TASK STATEMENT
Go through the records and copy each line where the word "sound" occurs.

Saved data entries
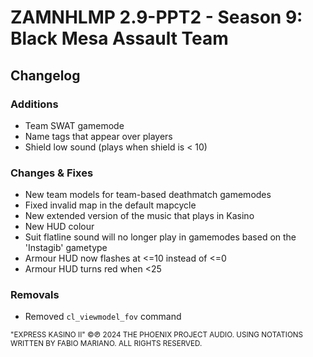 # ZAMNHLMP 2.9-PPT2 - Season 9: Black Mesa Assault Team
## Changelog

### Additions
- Team SWAT gamemode
- Name tags that appear over players
- Shield low sound (plays when shield is < 10)


### Changes & Fixes
- New team models for team-based deathmatch gamemodes
- Fixed invalid map in the default mapcycle
- New extended version of the music that plays in Kasino
- New HUD colour
- Suit flatline sound will no longer play in gamemodes based on the 'Instagib' gametype
- Armour HUD now flashes at <=10 instead of <=0
- Armour HUD turns red when <25


### Removals
- Removed `cl_viewmodel_fov` command

<small>"EXPRESS KASINO II" ©℗ 2024 THE PHOENIX PROJECT AUDIO. USING NOTATIONS WRITTEN BY FABIO MARIANO. ALL RIGHTS RESERVED.</small>
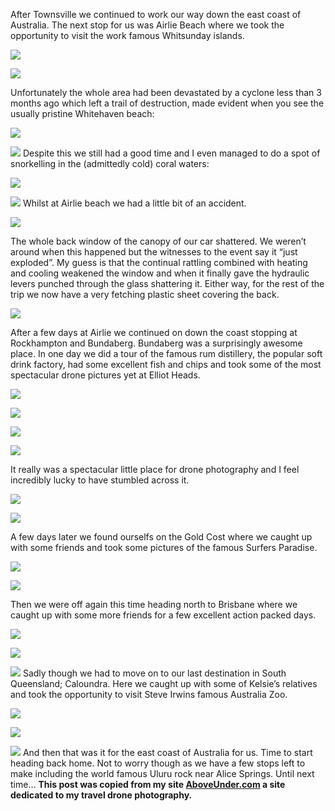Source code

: After Townsville we continued to work our way down the east coast of Australia. The next stop for us was Airlie Beach where we took the opportunity to visit the work famous Whitsunday islands.

![](http://cdn.shopify.com/s/files/1/1830/7597/products/Whitsunday_Islands_1024x1024.jpg?v=1500960346)

![](http://cdn.shopify.com/s/files/1/1830/7597/products/Whitsunday_Tropical_Paradise_1024x1024.jpg?v=1500960367)

Unfortunately the whole area had been devastated by a cyclone less than 3 months ago which left a trail of destruction, made evident when you see the usually pristine Whitehaven beach:

![](http://cdn.shopify.com/s/files/1/1830/7597/products/Whitehaven_Devastation_Vertical_1024x1024.jpg?v=1500960341)

![](/static/posts/camping-oz-2017-south-queensland/DJI_0015_1024x1024.jpg?v=1500961692)
Despite this we still had a good time and I even managed to do a spot of snorkelling in the (admittedly cold) coral waters:

![](/static/posts/camping-oz-2017-south-queensland/YDXJ0686_1024x1024.jpg?v=1500961918)

![](/static/posts/camping-oz-2017-south-queensland/YDXJ0683_1024x1024.jpg?v=1500961909)
Whilst at Airlie beach we had a little bit of an accident.

![](/static/posts/camping-oz-2017-south-queensland/IMG_7751_1024x1024.JPG?v=1500961935)

The whole back window of the canopy of our car shattered. We weren’t around when this happened but the witnesses to the event say it “just exploded”. My guess is that the continual rattling combined with heating and cooling weakened the window and when it finally gave the hydraulic levers punched through the glass shattering it. 
Either way, for the rest of the trip we now have a very fetching plastic sheet covering the back.

![](/static/posts/camping-oz-2017-south-queensland/IMG_7846_1024x1024.JPG?v=1502239692)

After a few days at Airlie we continued on down the coast stopping at Rockhampton and Bundaberg. Bundaberg was a surprisingly awesome place. In one day we did a tour of the famous rum distillery, the popular soft drink factory, had some excellent fish and chips and took some of the most spectacular drone pictures yet at Elliot Heads.

![](http://cdn.shopify.com/s/files/1/1830/7597/products/Elliot_Rainbow_Sands_1024x1024.jpg?v=1500960611)

![](http://cdn.shopify.com/s/files/1/1830/7597/products/Elliot_Kayak_1024x1024.jpg?v=1500960588)

![](http://cdn.shopify.com/s/files/1/1830/7597/products/Elliot_Buoy_Far_1024x1024.jpg?v=1500960737)

![](http://cdn.shopify.com/s/files/1/1830/7597/products/Elliot_Rainbow_Horizontal_1024x1024.jpg?v=1500960548)

It really was a spectacular little place for drone photography and I feel incredibly lucky to have stumbled across it.

![](/static/posts/camping-oz-2017-south-queensland/Elliot_River_1024x1024.jpg?v=1500961768)

![](http://cdn.shopify.com/s/files/1/1830/7597/products/Elliot_Rainbow_Spear_1024x1024.jpg?v=1500960616)

A few days later we found ourselfs on the Gold Cost where we caught up with some friends and took some pictures of the famous Surfers Paradise.

![](/static/posts/camping-oz-2017-south-queensland/DJI_0147-HDR_1024x1024.jpg?v=1500961683)

![](/static/posts/camping-oz-2017-south-queensland/The_Gold_Coast_1024x1024.jpg?v=1500961866)

Then we were off again this time heading north to Brisbane where we caught up with some more friends for a few excellent action packed days.

 ![](/static/posts/camping-oz-2017-south-queensland/IMG_0499_1024x1024.jpg?v=1500961785)

![](/static/posts/camping-oz-2017-south-queensland/BrizzyPano02_1024x1024.jpg?v=1500961686)

![](/static/posts/camping-oz-2017-south-queensland/Brisbane_River_1024x1024.jpg?v=1500961698)
Sadly though we had to move on to our last destination in South Queensland; Caloundra. Here we caught up with some of Kelsie’s relatives and took the opportunity to visit Steve Irwins famous Australia Zoo.

![](/static/posts/camping-oz-2017-south-queensland/IMG_0587_1024x1024.jpg?v=1500961850)

![](/static/posts/camping-oz-2017-south-queensland/IMG_0590_1024x1024.jpg?v=1500961853)

![](/static/posts/camping-oz-2017-south-queensland/IMG_0578_1024x1024.jpg?v=1500961843)
And then that was it for the east coast of Australia for us. Time to start heading back home. Not to worry though as we have a few stops left to make including the world famous Uluru rock near Alice Springs. Until next time…
 **This post was copied from my site [AboveUnder.com](http://aboveunder.azurewebsites.net) a site dedicated to my travel drone photography.**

RESPONSE TO THE TASK
- Shield low sound (plays when shield is < 10)
- Suit flatline sound will no longer play in gamemodes based on the 'Instagib' gametype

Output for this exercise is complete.